The first step is to build a list of candidate receiver types. Obtain these by repeatedly dereferencing the receiver expression’s type, adding each type encountered to the list, then finally attempting an unsized coercion at the end, and adding the result type if that is successful. Then, for each candidate T, add &T and &mut T to the list immediately after T.

For instance, if the receiver has type Box<[i32;2]>, then the candidate types will be Box<[i32;2]>, &Box<[i32;2]>, &mut Box<[i32;2]>, [i32; 2] (by dereferencing), &[i32; 2], &mut [i32; 2], [i32] (by unsized coercion), &[i32], and finally &mut [i32].

Then, for each candidate type T, search for a visible method with a receiver of that type in the following places:

  1. T’s inherent methods (methods implemented directly on T).
  2. Any of the methods provided by a visible trait implemented by T. If T is a type parameter, methods provided by trait bounds on T are looked up first.
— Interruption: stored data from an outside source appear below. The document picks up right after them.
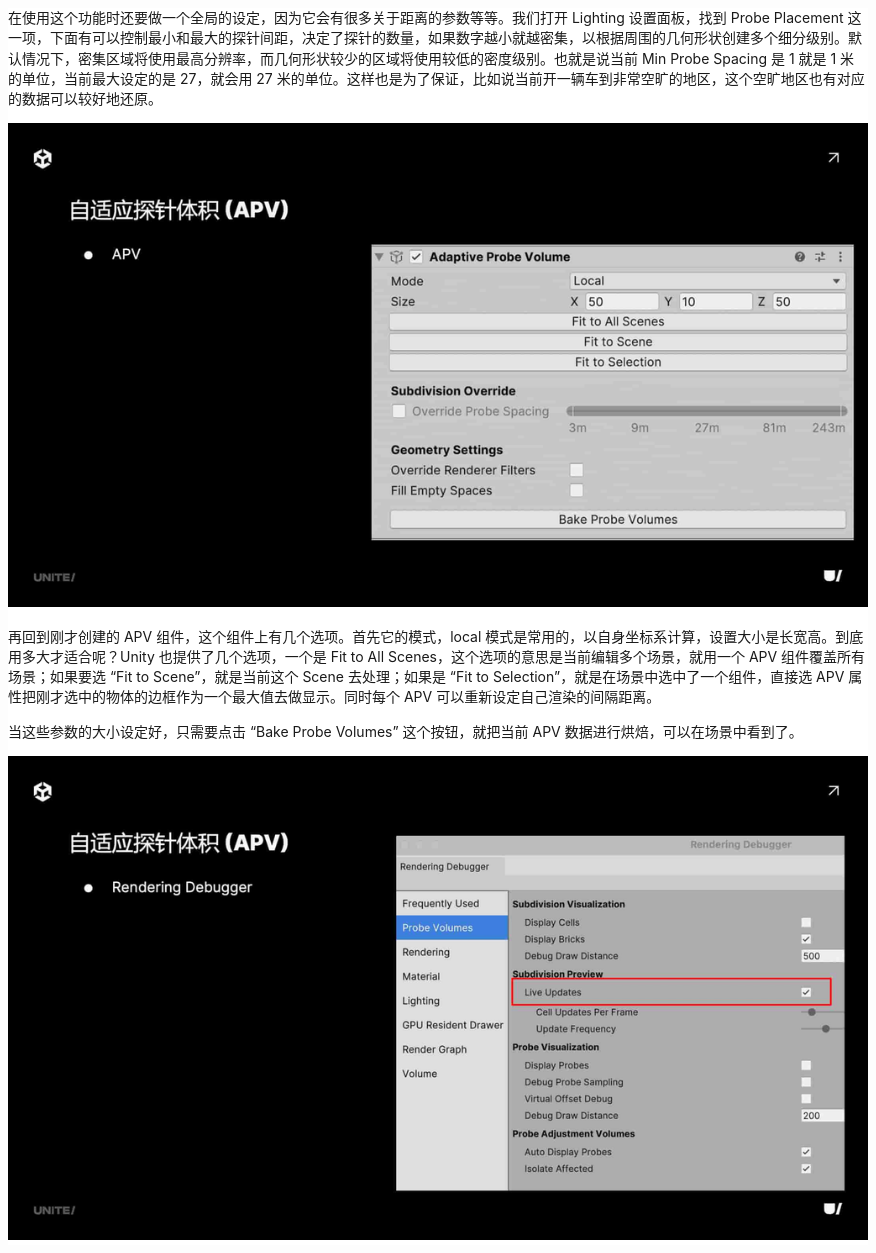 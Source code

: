 在使用这个功能时还要做一个全局的设定，因为它会有很多关于距离的参数等等。我们打开 Lighting 设置面板，找到 Probe Placement 这一项，下面有可以控制最小和最大的探针间距，决定了探针的数量，如果数字越小就越密集，以根据周围的几何形状创建多个细分级别。默认情况下，密集区域将使用最高分辨率，而几何形状较少的区域将使用较低的密度级别。也就是说当前 Min Probe Spacing 是 1 就是 1 米的单位，当前最大设定的是 27，就会用 27 米的单位。这样也是为了保证，比如说当前开一辆车到非常空旷的地区，这个空旷地区也有对应的数据可以较好地还原。

![img](./img/546bec5d-26c7-461a-8dfb-335e3ae71215____135.jpg)

再回到刚才创建的 APV 组件，这个组件上有几个选项。首先它的模式，local 模式是常用的，以自身坐标系计算，设置大小是长宽高。到底用多大才适合呢？Unity 也提供了几个选项，一个是 Fit to All Scenes，这个选项的意思是当前编辑多个场景，就用一个 APV 组件覆盖所有场景；如果要选 “Fit to Scene”，就是当前这个 Scene 去处理；如果是 “Fit to Selection”，就是在场景中选中了一个组件，直接选 APV 属性把刚才选中的物体的边框作为一个最大值去做显示。同时每个 APV 可以重新设定自己渲染的间隔距离。

当这些参数的大小设定好，只需要点击 “Bake Probe Volumes” 这个按钮，就把当前 APV 数据进行烘焙，可以在场景中看到了。

![img](./img/503f4e9c-2fac-4211-81e0-1672ca2567fe____136.jpg)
Then all remaining methods in scope are looked up.

For the case of BTreeSet, .min() would result in the following list: BTreeSet<T> (hit! it’s Ord::min), &BTreeSet<T> (BTreeSet::min, but it’s too late), &mut BTreeSet<T> (BTreeSet doesn’t implement Deref or Unsize).

So here we are, min doesn’t work as a name of a method that takes self by ref on a type that implements Ord, get_min and minumum were rejected by the libs-api team, we are stuck with the confusing first/last.

And the saddest part? I don’t even think Ord::{min, max} are good methods. They don’t make much sense as methods (I think min(a, b) is nicer and more symmetric than a.min(b)) and they have too-generic names (as seen by this whole issue with BTreeSet) for methods of the trait that is in the prelude and is implemented for a large amount of types.

But, it’s too late to change anything.

That was the reason why we can’t have nice things, bye.